Data extracts: Begin

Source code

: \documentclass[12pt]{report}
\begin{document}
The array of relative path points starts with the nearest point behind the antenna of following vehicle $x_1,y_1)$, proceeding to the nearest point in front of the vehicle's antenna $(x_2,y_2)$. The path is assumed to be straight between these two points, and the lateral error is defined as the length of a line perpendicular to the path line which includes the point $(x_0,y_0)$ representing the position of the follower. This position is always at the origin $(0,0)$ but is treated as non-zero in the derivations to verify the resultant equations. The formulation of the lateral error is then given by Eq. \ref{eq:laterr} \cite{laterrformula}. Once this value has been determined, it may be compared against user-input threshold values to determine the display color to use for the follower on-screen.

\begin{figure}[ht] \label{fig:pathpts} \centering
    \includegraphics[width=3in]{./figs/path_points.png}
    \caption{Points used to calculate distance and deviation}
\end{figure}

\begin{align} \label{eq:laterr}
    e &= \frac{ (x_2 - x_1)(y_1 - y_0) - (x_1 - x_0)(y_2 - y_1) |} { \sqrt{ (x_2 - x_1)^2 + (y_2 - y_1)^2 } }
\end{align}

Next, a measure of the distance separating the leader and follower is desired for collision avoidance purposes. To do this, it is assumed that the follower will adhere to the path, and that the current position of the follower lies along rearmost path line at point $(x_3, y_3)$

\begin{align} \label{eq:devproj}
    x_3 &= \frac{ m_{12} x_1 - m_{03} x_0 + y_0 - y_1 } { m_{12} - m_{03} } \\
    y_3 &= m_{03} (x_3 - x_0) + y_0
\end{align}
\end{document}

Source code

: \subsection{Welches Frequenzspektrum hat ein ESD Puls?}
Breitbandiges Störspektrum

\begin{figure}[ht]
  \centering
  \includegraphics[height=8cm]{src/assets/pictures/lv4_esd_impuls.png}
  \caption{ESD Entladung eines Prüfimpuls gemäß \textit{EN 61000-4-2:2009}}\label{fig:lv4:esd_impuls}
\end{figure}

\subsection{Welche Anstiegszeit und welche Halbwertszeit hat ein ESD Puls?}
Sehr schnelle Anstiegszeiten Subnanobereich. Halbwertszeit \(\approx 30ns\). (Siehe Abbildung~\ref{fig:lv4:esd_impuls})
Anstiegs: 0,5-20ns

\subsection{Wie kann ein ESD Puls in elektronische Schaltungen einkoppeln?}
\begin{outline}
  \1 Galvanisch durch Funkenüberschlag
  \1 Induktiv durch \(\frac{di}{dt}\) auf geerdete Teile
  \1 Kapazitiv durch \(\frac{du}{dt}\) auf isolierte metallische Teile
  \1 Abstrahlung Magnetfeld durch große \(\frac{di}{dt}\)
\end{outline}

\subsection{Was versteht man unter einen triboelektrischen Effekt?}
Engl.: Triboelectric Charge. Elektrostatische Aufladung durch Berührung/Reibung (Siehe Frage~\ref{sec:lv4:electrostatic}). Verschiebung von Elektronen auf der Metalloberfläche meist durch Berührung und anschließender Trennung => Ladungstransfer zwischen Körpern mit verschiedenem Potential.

Data extracts: End

What needs to be done: When you reach the line containing "Entladung eines Prüfimpuls" in the data above, start copying exactly, and stop after the line containing "Anstiegs: 0,5-20ns".

Task answer:
  \caption{ESD Entladung eines Prüfimpuls gemäß \textit{EN 61000-4-2:2009}}\label{fig:lv4:esd_impuls}
\end{figure}

\subsection{Welche Anstiegszeit und welche Halbwertszeit hat ein ESD Puls?}
Sehr schnelle Anstiegszeiten Subnanobereich. Halbwertszeit \(\approx 30ns\). (Siehe Abbildung~\ref{fig:lv4:esd_impuls})
Anstiegs: 0,5-20ns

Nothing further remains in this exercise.